WORK TASK.
Your answer must be the lines of the material below, exactly as written, from its first line through the line with "Tercero, se favorece", and no pictures.
*** Begin section ***
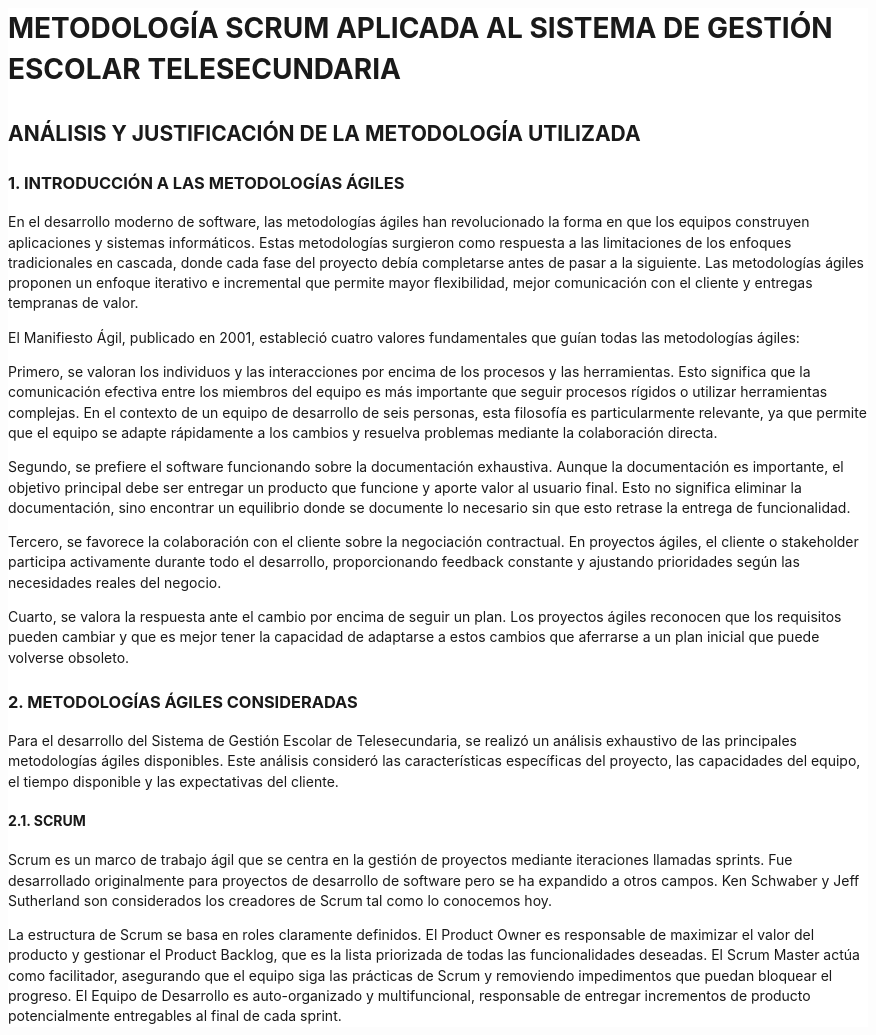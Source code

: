 # METODOLOGÍA SCRUM APLICADA AL SISTEMA DE GESTIÓN ESCOLAR TELESECUNDARIA

## ANÁLISIS Y JUSTIFICACIÓN DE LA METODOLOGÍA UTILIZADA

### 1. INTRODUCCIÓN A LAS METODOLOGÍAS ÁGILES

En el desarrollo moderno de software, las metodologías ágiles han revolucionado la forma en que los equipos construyen aplicaciones y sistemas informáticos. Estas metodologías surgieron como respuesta a las limitaciones de los enfoques tradicionales en cascada, donde cada fase del proyecto debía completarse antes de pasar a la siguiente. Las metodologías ágiles proponen un enfoque iterativo e incremental que permite mayor flexibilidad, mejor comunicación con el cliente y entregas tempranas de valor.

El Manifiesto Ágil, publicado en 2001, estableció cuatro valores fundamentales que guían todas las metodologías ágiles:

Primero, se valoran los individuos y las interacciones por encima de los procesos y las herramientas. Esto significa que la comunicación efectiva entre los miembros del equipo es más importante que seguir procesos rígidos o utilizar herramientas complejas. En el contexto de un equipo de desarrollo de seis personas, esta filosofía es particularmente relevante, ya que permite que el equipo se adapte rápidamente a los cambios y resuelva problemas mediante la colaboración directa.

Segundo, se prefiere el software funcionando sobre la documentación exhaustiva. Aunque la documentación es importante, el objetivo principal debe ser entregar un producto que funcione y aporte valor al usuario final. Esto no significa eliminar la documentación, sino encontrar un equilibrio donde se documente lo necesario sin que esto retrase la entrega de funcionalidad.

Tercero, se favorece la colaboración con el cliente sobre la negociación contractual. En proyectos ágiles, el cliente o stakeholder participa activamente durante todo el desarrollo, proporcionando feedback constante y ajustando prioridades según las necesidades reales del negocio.

Cuarto, se valora la respuesta ante el cambio por encima de seguir un plan. Los proyectos ágiles reconocen que los requisitos pueden cambiar y que es mejor tener la capacidad de adaptarse a estos cambios que aferrarse a un plan inicial que puede volverse obsoleto.

### 2. METODOLOGÍAS ÁGILES CONSIDERADAS

Para el desarrollo del Sistema de Gestión Escolar de Telesecundaria, se realizó un análisis exhaustivo de las principales metodologías ágiles disponibles. Este análisis consideró las características específicas del proyecto, las capacidades del equipo, el tiempo disponible y las expectativas del cliente.

#### 2.1. SCRUM

Scrum es un marco de trabajo ágil que se centra en la gestión de proyectos mediante iteraciones llamadas sprints. Fue desarrollado originalmente para proyectos de desarrollo de software pero se ha expandido a otros campos. Ken Schwaber y Jeff Sutherland son considerados los creadores de Scrum tal como lo conocemos hoy.

La estructura de Scrum se basa en roles claramente definidos. El Product Owner es responsable de maximizar el valor del producto y gestionar el Product Backlog, que es la lista priorizada de todas las funcionalidades deseadas. El Scrum Master actúa como facilitador, asegurando que el equipo siga las prácticas de Scrum y removiendo impedimentos que puedan bloquear el progreso. El Equipo de Desarrollo es auto-organizado y multifuncional, responsable de entregar incrementos de producto potencialmente entregables al final de cada sprint.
*** End section ***
ANSWER SPACE.
Source code

: # METODOLOGÍA SCRUM APLICADA AL SISTEMA DE GESTIÓN ESCOLAR TELESECUNDARIA

## ANÁLISIS Y JUSTIFICACIÓN DE LA METODOLOGÍA UTILIZADA

### 1. INTRODUCCIÓN A LAS METODOLOGÍAS ÁGILES

En el desarrollo moderno de software, las metodologías ágiles han revolucionado la forma en que los equipos construyen aplicaciones y sistemas informáticos. Estas metodologías surgieron como respuesta a las limitaciones de los enfoques tradicionales en cascada, donde cada fase del proyecto debía completarse antes de pasar a la siguiente. Las metodologías ágiles proponen un enfoque iterativo e incremental que permite mayor flexibilidad, mejor comunicación con el cliente y entregas tempranas de valor.

El Manifiesto Ágil, publicado en 2001, estableció cuatro valores fundamentales que guían todas las metodologías ágiles:

Primero, se valoran los individuos y las interacciones por encima de los procesos y las herramientas. Esto significa que la comunicación efectiva entre los miembros del equipo es más importante que seguir procesos rígidos o utilizar herramientas complejas. En el contexto de un equipo de desarrollo de seis personas, esta filosofía es particularmente relevante, ya que permite que el equipo se adapte rápidamente a los cambios y resuelva problemas mediante la colaboración directa.

Segundo, se prefiere el software funcionando sobre la documentación exhaustiva. Aunque la documentación es importante, el objetivo principal debe ser entregar un producto que funcione y aporte valor al usuario final. Esto no significa eliminar la documentación, sino encontrar un equilibrio donde se documente lo necesario sin que esto retrase la entrega de funcionalidad.

Tercero, se favorece la colaboración con el cliente sobre la negociación contractual. En proyectos ágiles, el cliente o stakeholder participa activamente durante todo el desarrollo, proporcionando feedback constante y ajustando prioridades según las necesidades reales del negocio.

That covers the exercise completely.